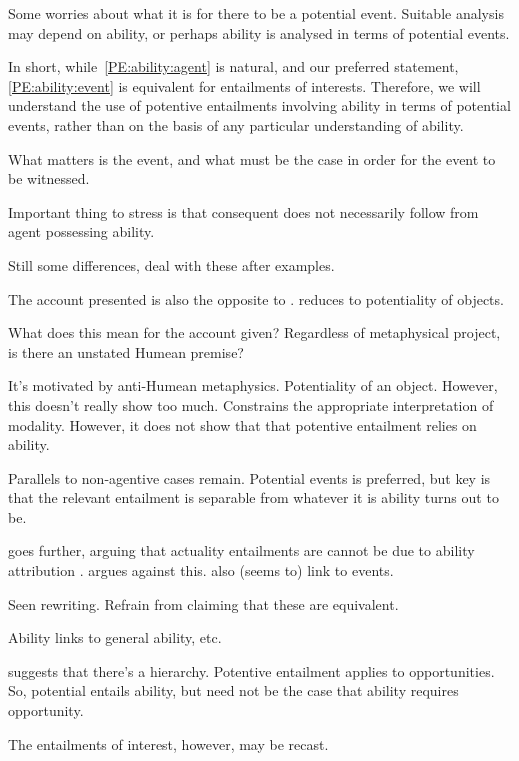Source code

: \begin{note}
  Some worries about what it is for there to be a potential event.
  Suitable analysis may depend on ability, or perhaps ability is analysed in terms of potential events.

  In short, while~\ref{PE:ability:agent} is natural, and our preferred statement, \ref{PE:ability:event} is equivalent for entailments of interests.
  Therefore, we will understand the use of potentive entailments involving ability in terms of potential events, rather than on the basis of any particular understanding of ability.

  What matters is the event, and what must be the case in order for the event to be witnessed.

  Important thing to stress is that consequent does not necessarily follow from agent possessing ability.

  Still some differences, deal with these after examples.
\end{note}

\begin{note}[Vetter]
  The account presented is also the opposite to \cite{Vetter:2013vf}.
  \textcite{Vetter:2013vf} reduces to potentiality of objects.

  What does this mean for the account given?
  Regardless of metaphysical project, is there an unstated Humean premise?

  It's motivated by anti-Humean metaphysics.
  Potentiality of an object.
  However, this doesn't really show too much.
  Constrains the appropriate interpretation of modality.
  However, it does not show that that potentive entailment relies on ability.

  Parallels to non-agentive cases remain.
  Potential events is preferred, but key is that the relevant entailment is separable from whatever it is ability turns out to be.
\end{note}

\begin{note}
  \citeauthor{Bhatt:1999ud} goes further, arguing that actuality entailments are cannot be due to ability attribution \citeyear[\S4.2]{Bhatt:1999ud}.
  \cite{Hacquard:2006to} argues against this.
  \citeauthor{Hacquard:2006to} also (seems to) link to events.
\end{note}

\begin{note}
  Seen rewriting.
  Refrain from claiming that these are equivalent.

  Ability links to general ability, etc.\

  \textcite{Werner:2011tp} suggests that there's a hierarchy.
  Potentive entailment applies to opportunities.
  So, potential entails ability, but need not be the case that ability requires opportunity.

  The entailments of interest, however, may be recast.
\end{note}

※

Exercise instructions>
Copy each line above where the string "this" occurs.

Output of the exercise>
  What does this mean for the account given?
  However, this doesn't really show too much.
  \cite{Hacquard:2006to} argues against this.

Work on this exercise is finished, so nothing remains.